Xuecun begins this article describing particular events where the Chinese authorities have had to enforce their power against these Christians. The first example that the author illustrates is the author’s friend was arrested on June 1st 2014, who was a Pastor for the Early Rain Reformed Church. The reason for the arrest was for ‘illegal advertising’ when he was caught distributing anti-forced-abortion leaflets. In another separate occasion on May 28th 2014, in Zhaoyuan in Shandong Province, a woman (Wu Shuoyan) was beaten to death inside a McDonald’s restaurant. Group members who are classified as a Christian Sect under the banner of the Church of the Almighty God beat the aforementioned female, Wu Shuoyan. After this violent altercation, the Chinese government released an interesting document stating that there were twenty active ‘cults.’ This document would snowball into negative propaganda being brought forth by the television and newspapers, which later got community organizations and village authorities warning the public on the dangers of ‘evil cults,’ which were the Christians. The real reason for the document according to the author was that it was “…a concerted effort to bring independent churches and their followers into line. The clampdown is simply the government’s way of strengthening its control of society.” It is important to know that the Chinese government does have ‘legal’ churches that are managed by the government where most of the clergy were trained at state-sanctioned seminaries. But even though they are legal churches, they are still not safe from this crack down on Christianity. Both ‘illegal’ and ‘legal’ churches are seen as a threat to their national security. According to Ye Xiaowen, the former head of the State Bureau of Religious Affairs, is known for contributing Christianity to ending the Community rule in Poland, therefore his fear was that history would repeat itself in China.

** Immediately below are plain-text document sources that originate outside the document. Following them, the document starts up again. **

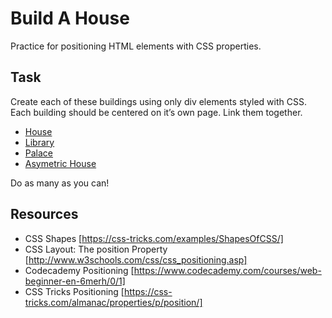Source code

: # Build A House
Practice for positioning HTML elements with CSS properties.

## Task
Create each of these buildings using only div elements styled with CSS. Each building should be centered on it’s own page. Link them together.

- [House](house.png)
- [Library](library.png)
- [Palace](big.jpg)
- [Asymetric House](asymetric.jpg)

Do as many as you can!

## Resources
- CSS Shapes [https://css-tricks.com/examples/ShapesOfCSS/]
- CSS Layout: The position Property [http://www.w3schools.com/css/css_positioning.asp]
- Codecademy Positioning [https://www.codecademy.com/courses/web-beginner-en-6merh/0/1]
- CSS Tricks Positioning [https://css-tricks.com/almanac/properties/p/position/]
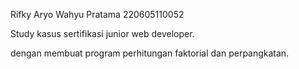Rifky Aryo Wahyu Pratama
220605110052

Study kasus sertifikasi junior web developer.

dengan membuat program perhitungan faktorial dan perpangkatan.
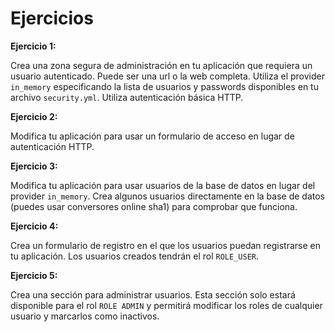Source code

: # Ejercicios

**Ejercicio 1:**

Crea una zona segura de administración en tu aplicación que requiera un usuario autenticado. Puede ser una url o la web completa. Utiliza el provider `in_memory` especificando la lista de usuarios y passwords disponibles en tu archivo `security.yml`. Utiliza autenticación básica HTTP.


**Ejercicio 2:**

Modifica tu aplicación para usar un formulario de acceso en lugar de autenticación HTTP.

**Ejercicio 3:**

Modifica tu aplicación para usar usuarios de la base de datos en lugar del provider `in_memory`. Crea algunos usuarios directamente en la base de datos (puedes usar conversores online sha1) para comprobar que funciona.


**Ejercicio 4:**

Crea un formulario de registro en el que los usuarios puedan registrarse en tu aplicación. Los usuarios creados tendrán el rol `ROLE_USER`.

**Ejercicio 5:**

Crea una sección para administrar usuarios. Esta sección solo estará disponible para el rol `ROLE ADMIN` y permitirá modificar los roles de cualquier usuario y marcarlos como inactivos.
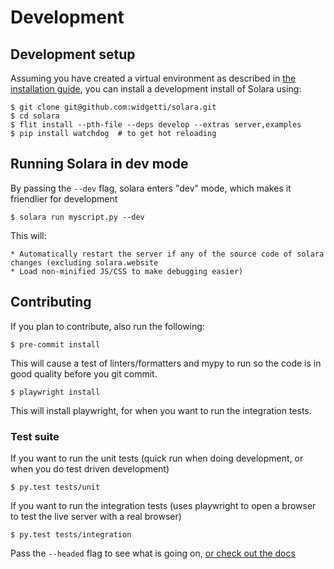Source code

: # Development


## Development setup

Assuming you have created a virtual environment as described in [the installation guide](/docs/guides/installing), you can install a development install of Solara using:

    $ git clone git@github.com:widgetti/solara.git
    $ cd solara
    $ flit install --pth-file --deps develop --extras server,examples
    $ pip install watchdog  # to get hot reloading


## Running Solara in dev mode

By passing the `--dev` flag, solara enters "dev" mode, which makes it friendlier for development

    $ solara run myscript.py --dev

This will:

    * Automatically restart the server if any of the source code of solara changes (excluding solara.website
    * Load non-minified JS/CSS to make debugging easier)

## Contributing

If you plan to contribute, also run the following:

    $ pre-commit install

This will cause a test of linters/formatters and mypy to run so the code is in good quality before you git commit.

    $ playwright install

This will install playwright, for when you want to run the integration tests.

### Test suite

If you want to run the unit tests (quick run when doing development, or when you do test driven development)

    $ py.test tests/unit


If you want to run the integration tests (uses playwright to open a browser to test the live server with a real browser)

    $ py.test tests/integration

Pass the `--headed` flag to see what is going on, [or check out the docs](https://playwright.dev/python/docs/intro)
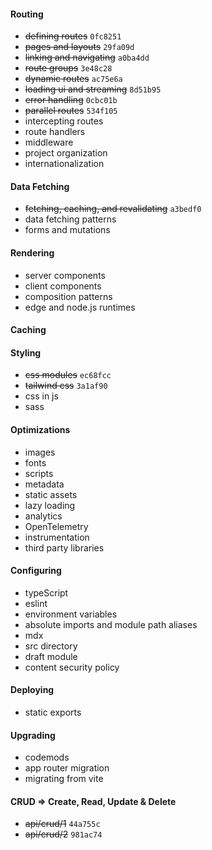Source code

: #### Routing

- ~~defining routes~~ `0fc8251`
- ~~pages and layouts~~ `29fa09d`
- ~~linking and navigating~~ `a0ba4dd`
- ~~route groups~~ `3e48c28`
- ~~dynamic routes~~ `ac75e6a`
- ~~loading ui and streaming~~ `8d51b95`
- ~~error handling~~ `0cbc01b`
- ~~parallel routes~~ `534f105`
- intercepting routes
- route handlers
- middleware
- project organization
- internationalization

#### Data Fetching

- ~~fetching, caching, and revalidating~~ `a3bedf0`
- data fetching patterns
- forms and mutations

#### Rendering

- server components
- client components
- composition patterns
- edge and node.js runtimes

#### Caching

#### Styling

- ~~css modules~~ `ec68fcc`
- ~~tailwind css~~ `3a1af90`
- css in js
- sass

#### Optimizations

- images
- fonts
- scripts
- metadata
- static assets
- lazy loading
- analytics
- OpenTelemetry
- instrumentation
- third party libraries

#### Configuring

- typeScript
- eslint
- environment variables
- absolute imports and module path aliases
- mdx
- src directory
- draft module
- content security policy

#### Deploying

- static exports

#### Upgrading

- codemods
- app router migration
- migrating from vite

#### CRUD => Create, Read, Update & Delete

- ~~api/crud/1~~ `44a755c`
- ~~api/crud/2~~ `981ac74`
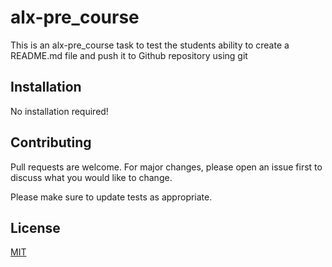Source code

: # alx-pre_course

This is an alx-pre_course task to test the students ability to create a README.md file and push it to Github repository using git

## Installation
No installation required!

## Contributing
Pull requests are welcome. For major changes, please open an issue first to discuss what you would like to change.

Please make sure to update tests as appropriate.

## License
[MIT](https://choosealicense.com/licenses/mit/)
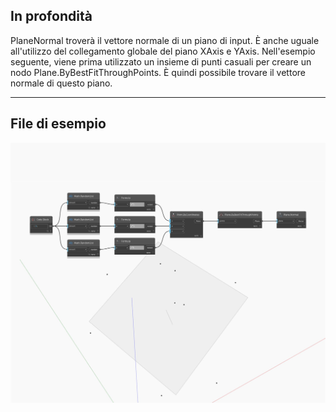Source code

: ## In profondità
PlaneNormal troverà il vettore normale di un piano di input. È anche uguale all'utilizzo del collegamento globale del piano XAxis e YAxis. Nell'esempio seguente, viene prima utilizzato un insieme di punti casuali per creare un nodo Plane.ByBestFitThroughPoints. È quindi possibile trovare il vettore normale di questo piano.
___
## File di esempio

![Normal](./Autodesk.DesignScript.Geometry.Plane.Normal_img.jpg)

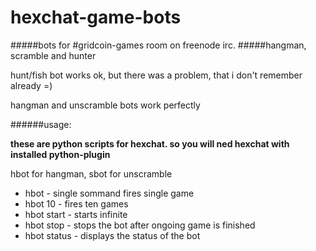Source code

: # hexchat-game-bots
#####bots for #gridcoin-games room on freenode irc.
#####hangman, scramble and hunter

hunt/fish bot works ok, but there was a problem, that i don't remember already =)

hangman and unscramble bots work perfectly

######usage:

__these are python scripts for hexchat. so you will ned hexchat with installed python-plugin__

hbot for hangman, sbot for unscramble

* hbot        - single sommand fires single game
* hbot 10     - fires ten games
* hbot start  - starts infinite
* hbot stop   - stops the bot after ongoing game is finished
* hbot status - displays the status of the bot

In the textbook, “Understanding Cults and New Religions,” Hexham and Poewe state that cults are, “a group that has beliefs and/or practices that are counter to those of the dominant culture” also that these “beliefs and practices may be in opposition to those of a subculture.” So by the first definition, Christianity could be seen as a cult to the Communist culture of China, but on the flip side in regards to the second definition, Christianity would not be in opposition of the beliefs and practices of the subculture as Christianity is a subculture of China. It is very interesting to see how government can use its authority to use the ideology to contrast a religion into a grouping with a negative connotation. There will also be people who twist and alter the true meanings and purposes of religion, but in regards to Christianity in China, I believe those who are not in actual sects or cults are trying to make a difference in this otherwise Communist country.